The efficient competitor was the one with the maximum that the node with the highest residual energy and adequate adjacent nodes would be declared as a CH. Then, the choice was finalized; CHs would send one with CH _ID and CH string from BS. Probabilistic GWO - Default preference of CHs on nodes ๐๐ (๐ถ๐ถ๐ถ๐ถ = ๐ถ๐ถ๐ถ๐ถ๐ถ๐ถ1, ๐ถ๐ถ ๐ถ๐ถ๐ถ๐๐). ๐ถ๐ถ๐ธ๐ธ๐ป๐ป๐ป๐ป๐ป๐ป_๐๐๐๐๐๐ with CH _ID and CH string from BS.

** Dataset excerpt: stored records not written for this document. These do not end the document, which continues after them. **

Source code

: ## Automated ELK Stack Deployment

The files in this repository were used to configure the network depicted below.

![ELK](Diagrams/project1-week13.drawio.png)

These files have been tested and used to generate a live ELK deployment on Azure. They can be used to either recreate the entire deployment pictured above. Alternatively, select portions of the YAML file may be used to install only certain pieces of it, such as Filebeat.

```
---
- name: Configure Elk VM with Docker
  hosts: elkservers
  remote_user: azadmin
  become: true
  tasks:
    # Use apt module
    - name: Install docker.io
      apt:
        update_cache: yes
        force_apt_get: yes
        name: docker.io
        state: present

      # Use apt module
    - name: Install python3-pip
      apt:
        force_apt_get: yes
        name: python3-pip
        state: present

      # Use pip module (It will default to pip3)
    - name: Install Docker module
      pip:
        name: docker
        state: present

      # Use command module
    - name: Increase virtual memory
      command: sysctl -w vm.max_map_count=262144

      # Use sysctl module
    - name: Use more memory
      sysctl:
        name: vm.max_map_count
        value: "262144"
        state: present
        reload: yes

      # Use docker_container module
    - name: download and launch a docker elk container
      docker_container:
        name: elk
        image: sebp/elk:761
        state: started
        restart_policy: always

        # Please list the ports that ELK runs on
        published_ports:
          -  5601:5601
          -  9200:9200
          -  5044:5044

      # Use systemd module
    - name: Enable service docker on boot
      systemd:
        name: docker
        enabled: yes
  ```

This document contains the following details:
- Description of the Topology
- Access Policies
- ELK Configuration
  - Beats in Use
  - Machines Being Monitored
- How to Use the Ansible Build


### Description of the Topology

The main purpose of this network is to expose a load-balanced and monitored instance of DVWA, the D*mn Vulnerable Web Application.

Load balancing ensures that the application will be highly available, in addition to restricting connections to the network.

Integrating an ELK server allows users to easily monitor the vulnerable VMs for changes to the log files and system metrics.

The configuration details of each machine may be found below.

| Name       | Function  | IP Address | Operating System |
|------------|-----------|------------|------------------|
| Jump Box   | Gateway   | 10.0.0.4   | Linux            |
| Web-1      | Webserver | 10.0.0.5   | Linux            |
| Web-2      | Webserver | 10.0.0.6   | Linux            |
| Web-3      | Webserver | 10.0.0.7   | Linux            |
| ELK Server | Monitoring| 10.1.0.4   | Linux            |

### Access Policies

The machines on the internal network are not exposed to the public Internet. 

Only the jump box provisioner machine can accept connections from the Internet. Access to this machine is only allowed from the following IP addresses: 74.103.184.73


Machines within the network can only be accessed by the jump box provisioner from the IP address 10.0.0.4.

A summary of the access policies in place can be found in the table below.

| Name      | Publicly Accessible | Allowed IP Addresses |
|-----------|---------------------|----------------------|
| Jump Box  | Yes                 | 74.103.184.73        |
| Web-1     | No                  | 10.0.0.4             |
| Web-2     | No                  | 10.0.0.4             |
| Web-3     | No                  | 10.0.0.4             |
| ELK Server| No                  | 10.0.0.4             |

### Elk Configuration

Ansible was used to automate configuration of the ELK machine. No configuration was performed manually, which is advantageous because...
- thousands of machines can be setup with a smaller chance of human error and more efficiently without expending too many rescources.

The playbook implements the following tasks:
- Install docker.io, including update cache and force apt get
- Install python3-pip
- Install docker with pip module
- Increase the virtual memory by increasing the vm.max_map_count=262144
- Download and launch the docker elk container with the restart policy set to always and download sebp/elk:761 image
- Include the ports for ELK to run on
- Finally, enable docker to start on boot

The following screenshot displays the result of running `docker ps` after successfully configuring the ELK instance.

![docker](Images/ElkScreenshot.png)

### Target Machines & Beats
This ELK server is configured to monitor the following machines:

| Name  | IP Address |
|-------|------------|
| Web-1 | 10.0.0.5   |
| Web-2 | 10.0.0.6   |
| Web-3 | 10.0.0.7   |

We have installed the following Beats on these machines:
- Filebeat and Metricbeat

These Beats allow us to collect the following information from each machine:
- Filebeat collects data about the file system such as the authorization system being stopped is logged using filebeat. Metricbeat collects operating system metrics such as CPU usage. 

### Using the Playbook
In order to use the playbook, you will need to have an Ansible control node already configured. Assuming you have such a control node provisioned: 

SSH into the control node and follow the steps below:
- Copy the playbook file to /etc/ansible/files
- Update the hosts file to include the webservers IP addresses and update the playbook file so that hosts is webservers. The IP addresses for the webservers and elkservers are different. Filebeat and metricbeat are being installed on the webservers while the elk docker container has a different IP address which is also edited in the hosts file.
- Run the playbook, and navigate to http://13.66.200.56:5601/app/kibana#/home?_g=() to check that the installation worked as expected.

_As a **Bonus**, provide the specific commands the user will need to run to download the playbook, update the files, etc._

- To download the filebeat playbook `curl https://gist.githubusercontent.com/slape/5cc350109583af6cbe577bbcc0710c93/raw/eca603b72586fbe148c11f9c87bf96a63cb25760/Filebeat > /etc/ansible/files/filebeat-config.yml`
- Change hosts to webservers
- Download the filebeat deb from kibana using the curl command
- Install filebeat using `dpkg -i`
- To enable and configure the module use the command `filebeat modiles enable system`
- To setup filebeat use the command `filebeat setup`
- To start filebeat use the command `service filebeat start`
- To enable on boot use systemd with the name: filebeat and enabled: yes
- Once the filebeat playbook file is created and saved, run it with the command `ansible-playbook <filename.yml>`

The PMR-GWO pseudocode was defined as Algorithm 1. N = number of living nodes K = number of desired clusters. Where ๐๐1, ฯ, ยต, ฯ and ฯ are the random statistics in [0,1], ๐๐(๐ถ๐ถ๐ถ๐ถ๐ถ๐ถ๐ถ๐ถ) is the checklist of sensors adjacent to a specific ๐ถ๐ถ๐ถ๐ถ๐ถ๐ถ, and ๐ ๐๐ก๐ก๐ก๐ก๐ก๐ก๐ก๐ก is the total communication distance from CH to BS. The effective contender was the one with the maximum ๐๐; the node with the top remaining energy and enough adjacent nodes would announce itself as a CH.
PMR-GWO Input
The PMR-GWO method was compared with the P-SEP, L-DDRI, Novel-LEACH-POS, hetDEEC-3 and DBSCDS-GWO algorithms under similar study environments. The network lifetime of PMR-GWO was extended as the dead node count approached 50 percent compared to P-SEP, L-DDRI, Novel-LEACH-POS, hetDEEC-3, and DBSCDS-GWO. Likewise, imitation consequences amid HND and the sum of rounds for several conventions are revealed for P-SEP, L-DDRI, Novel-LEACH-POS, hetDEEC-3, DBSCDS-GWO and the proposed PMR-GWO method with fluctuating preliminary energies in figure 7.

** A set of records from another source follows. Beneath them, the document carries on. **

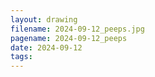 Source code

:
```yaml
---
layout: drawing
filename: 2024-09-12_peeps.jpg
pagename: 2024-09-12_peeps
date: 2024-09-12
tags:
---
```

The network lifetime of PMR-GWO was extended when the death node count approached 50 percent, relative to P-SEP, L-DDRI, Novel-LEACH-POS, hetDEEC-3 and DBSCDS-GWO. Likewise, simulation results amid HND and the sum of rounds for numerous conventions for P-SEP, L-DDRI, Novel-LEACH-POS, hetDEEC-3, DBSCDS-GWO and the proposed PMR-GWO method with varying preliminary energy revealed in Figure 7. The PMR-GWO algorithm required extra rounds for the LND compared to the other methods.
The PMR-GWO method used a suitable CH selection process and the nodes had an extended lifetime. The PMR-GWO method used a proper CH selection process and the nodes had an extended lifetime. Figure 9-10 displays the personnel count of the P-SEP, L-DDRI, Novel-LEACH-POS, hetDEEC-3, DBSCDS-GWO, and PMR-GWO protocols per round for each group.
Compared to existing techniques, the CH variance in the proposed PMR-GWO provided better results as seen in the graph. The PMR-GWO technique required determining the optimal CH number based on the WSN's energy consumption per transmission, which reduced cluster number unpredictability. The importance of stabilizing the CH number in PMR-GWO in relation to nodule death could not be overestimated.
The maximum number of CHs for P-SEP, L-DDRI, Novel-LEACH-POS, hetDEEC-3, DBSCDS-GWO and PMR-GWO are shown in Table 3. Comparative estimation of energy consumption for PMR-GWO and paths of other protocols are shown in Figure 11. The PMR-GWO approach, as shown in Figure 11, used the least amount of energy possible.
According to the simulation results, the service life of the PMR-GWO network was extended while energy consumption was reduced. As shown by the simulation results, the proposed PMR-GWO method was computationally competent in stabilizing energy.